The problem -
Scan the material that follows. Copy every line containing the word "para".

(Beginning of Given data)

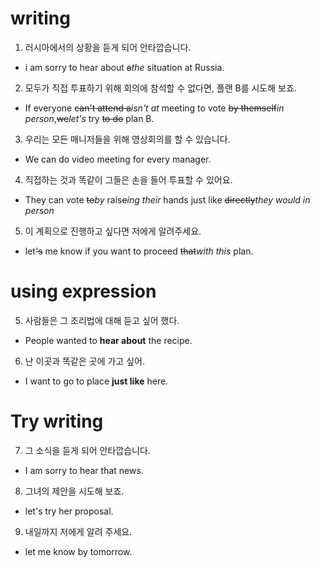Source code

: # writing
1. 러시아에서의 상황을 듣게 되어 안타깝습니다.
- i am sorry to hear about ~~a~~*the* situation at Russia.
2. 모두가 직접 투표하기 위해 회의에 참석할 수 없다면, 플랜 B를 시도해
   보죠.
- If everyone ~~can't attend a~~*isn't at* meeting to vote ~~by
   themself~~*in person*,~~we~~*let's* try ~~to do~~
   plan B.
3. 우리는 모든 매니저들을 위해 영상회의를 할 수 있습니다.
- We can do video meeting for every manager.
4. 직접하는 것과 똑같이 그들은 손을 들어 투표할 수 있어요.
- They can vote ~~to~~*by* rais~~e~~*ing their* hands just like
  ~~directly~~*they would in person*
5. 이 계획으로 진행하고 싶다면 저에게 알려주세요.
- let~~'s~~ me know if you want to proceed ~~that~~*with this* plan.

# using expression
5. 사람들은 그 조리법에 대해 듣고 싶어 했다.
- People wanted to **hear about** the recipe.

6. 난 이곳과 똑같은 곳에 가고 싶어.
- I want to go to place **just like** here.

# Try writing
7. 그 소식을 듣게 되어 안타깝습니다.
- I am sorry to hear that news.
8. 그녀의 제안을 시도해 보죠.
- let's try her proposal.
9. 내일까지 저에게 알려 주세요.
- let me know by tomorrow.

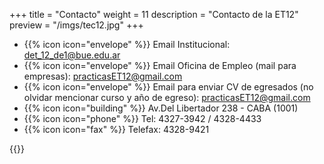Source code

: +++
title = "Contacto"
weight = 11
description = "Contacto de la ET12"
preview = "/imgs/tec12.jpg"
+++

- {{% icon icon="envelope" %}} Email Institucional: det_12_de1@bue.edu.ar
- {{% icon icon="envelope" %}} Email Oficina de Empleo (mail para empresas): practicasET12@gmail.com
- {{% icon icon="envelope" %}} Email para enviar CV de egresados (no olvidar mencionar curso y año de egreso): practicasET12@gmail.com
- {{% icon icon="building" %}} Av.Del Libertador 238 - CABA (1001)
- {{% icon icon="phone" %}} Tel: 4327-3942 / 4328-4433
- {{% icon icon="fax" %}} Telefax: 4328-9421

{{<mapita>}}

(End of Given data)

Answer area -
- {{% icon icon="envelope" %}} Email Oficina de Empleo (mail para empresas): practicasET12@gmail.com
- {{% icon icon="envelope" %}} Email para enviar CV de egresados (no olvidar mencionar curso y año de egreso): practicasET12@gmail.com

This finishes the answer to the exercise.